We granted review of this case to consider the court of appeals’ decision which indicates that misconduct of an employee leading to dismissal would not result in the denial of workers’ compensation benefits. The court of appeals made the decision, on this question of first impression, in an unpublished opinion. We find after reviewing the case that it is unnecessary to reach the issue, and the Workers’ Compensation Commission’s decision simply should have been affirmed.
On June 13,1982, Cecil Dwayne Hooks, an Arkansas Power and Light serviceman, suffered a fall of about 15 feet while on the job, injuring his back, neck, and legs. He returned to work for AP&L on August 3, 1982, and was assigned light duty. At that time his disability payments and payment of medical expenses ceased. It is undisputed that Hooks was fired for stealing electricity from AP&L and his dismissal was affirmed through the company’s grievance procedure. He has not returned to the work force.
Hooks filed for temporary total disability benefits from the date he was fired, October 21,1982, through the date of his back surgery, December 26,1983. The administrative law judge found that he was entitled to benefits. The Workers’ Compensation Commission found that Hooks was not totally disabled during this time and that in any event benefits should be denied because Hooks “was put out of work not because of his injury but because of his own willful conduct.” The commission relied on the case of Calvert v. General Motors Corp., 120 Mich. App. 635, 327 N.W.2d 542 (1982), for this finding. The court of appeals reversed the commission’s decision, finding that Hooks was in fact disabled, and that the commission’s reliance on Calvert was misplaced. Since we find the commission’s determination that Hooks was not temporarily totally disabled should have been upheld, we need not consider the effect of his misconduct on his entitlement to benefits.

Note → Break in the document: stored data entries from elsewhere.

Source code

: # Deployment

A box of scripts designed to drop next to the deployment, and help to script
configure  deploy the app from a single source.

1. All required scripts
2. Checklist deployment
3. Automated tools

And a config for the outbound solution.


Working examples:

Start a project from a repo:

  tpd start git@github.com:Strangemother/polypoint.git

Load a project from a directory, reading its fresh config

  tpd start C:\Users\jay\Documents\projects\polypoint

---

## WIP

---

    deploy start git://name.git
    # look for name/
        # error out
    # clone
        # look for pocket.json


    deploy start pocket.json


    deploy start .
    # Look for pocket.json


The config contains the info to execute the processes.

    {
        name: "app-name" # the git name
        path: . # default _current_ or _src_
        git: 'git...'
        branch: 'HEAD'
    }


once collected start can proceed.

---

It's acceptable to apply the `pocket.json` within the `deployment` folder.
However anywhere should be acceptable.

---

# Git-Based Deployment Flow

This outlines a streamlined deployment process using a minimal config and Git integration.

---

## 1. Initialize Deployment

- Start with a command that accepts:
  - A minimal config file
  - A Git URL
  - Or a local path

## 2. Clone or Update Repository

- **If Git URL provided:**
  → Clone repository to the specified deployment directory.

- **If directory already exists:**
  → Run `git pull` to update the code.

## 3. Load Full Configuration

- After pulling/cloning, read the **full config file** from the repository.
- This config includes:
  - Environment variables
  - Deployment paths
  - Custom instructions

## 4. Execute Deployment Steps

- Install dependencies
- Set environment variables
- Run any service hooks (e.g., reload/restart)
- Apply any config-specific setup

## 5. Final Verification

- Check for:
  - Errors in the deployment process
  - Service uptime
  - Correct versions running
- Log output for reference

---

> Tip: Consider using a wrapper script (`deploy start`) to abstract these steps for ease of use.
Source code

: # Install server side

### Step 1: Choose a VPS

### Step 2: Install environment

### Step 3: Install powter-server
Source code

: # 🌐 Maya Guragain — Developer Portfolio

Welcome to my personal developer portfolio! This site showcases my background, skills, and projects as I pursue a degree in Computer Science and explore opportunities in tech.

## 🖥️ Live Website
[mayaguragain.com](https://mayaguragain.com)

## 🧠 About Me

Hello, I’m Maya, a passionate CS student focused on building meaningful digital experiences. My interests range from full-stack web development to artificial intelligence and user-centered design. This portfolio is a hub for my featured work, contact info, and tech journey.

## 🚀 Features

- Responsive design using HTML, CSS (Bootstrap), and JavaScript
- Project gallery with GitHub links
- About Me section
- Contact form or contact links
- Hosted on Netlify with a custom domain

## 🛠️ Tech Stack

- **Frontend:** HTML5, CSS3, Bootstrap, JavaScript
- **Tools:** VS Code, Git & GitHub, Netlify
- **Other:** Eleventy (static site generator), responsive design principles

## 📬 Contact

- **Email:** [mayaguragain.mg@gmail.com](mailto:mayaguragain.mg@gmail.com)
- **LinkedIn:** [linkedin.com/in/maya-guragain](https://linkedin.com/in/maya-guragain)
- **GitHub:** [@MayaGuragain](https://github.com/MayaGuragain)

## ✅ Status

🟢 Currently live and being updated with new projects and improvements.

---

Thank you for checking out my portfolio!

The established rule of review in workers’ compensation cases is that the commission’s findings must be upheld unless there is no substantial evidence to support them. Osage Oil Company v. Rogers, 15 Ark. App. 319, 692 S.W.2d 86 (1985); City of Fayetteville v. Guess, 10 Ark. App. 313, 663 S.W.2d 946 (1984).
Hooks was receiving the same wages he did before his injury, according to the testimony of his superior. There is every indication that he would have continued doing this light work until he was ready to return to his regular duties. His light work duties were those which a “journeyman lineman” might perform. Hooks’ supervisor testified:
He worked on a regular basis, he was on restricted duty and he was not assigned his usual . . . [w]hat we call single basket truck which is used by journeymen linemen, but instead given one of the smaller trucks about the size of a pickup truck and his work consisted of connecting meters, disconnecting meters, reading meters in and reading them out when a customer was moving or relocating. He did any work that a journeyman lineman could do from the ground, except lift, carry and stoop. He could not climb a pole.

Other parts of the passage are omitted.